• _PROBLEM DETAILS_
Output the entries exactly as they appear. Pictures should not be included.

• _EXCERPTED RECORDS_
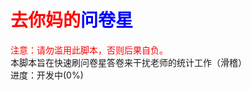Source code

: # <font color=red>去你妈的</font><font color=blue>问卷星</font>
<font color=red>注意：请勿滥用此脚本，否则后果自负。</font><br/>
本脚本旨在快速刷问卷星答卷来干扰老师的统计工作（滑稽）<br/>
进度：开发中(0%)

• _TASK OUTPUT_
Source code

: # <font color=red>去你妈的</font><font color=blue>问卷星</font>
<font color=red>注意：请勿滥用此脚本，否则后果自负。</font><br/>
本脚本旨在快速刷问卷星答卷来干扰老师的统计工作（滑稽）<br/>
进度：开发中(0%)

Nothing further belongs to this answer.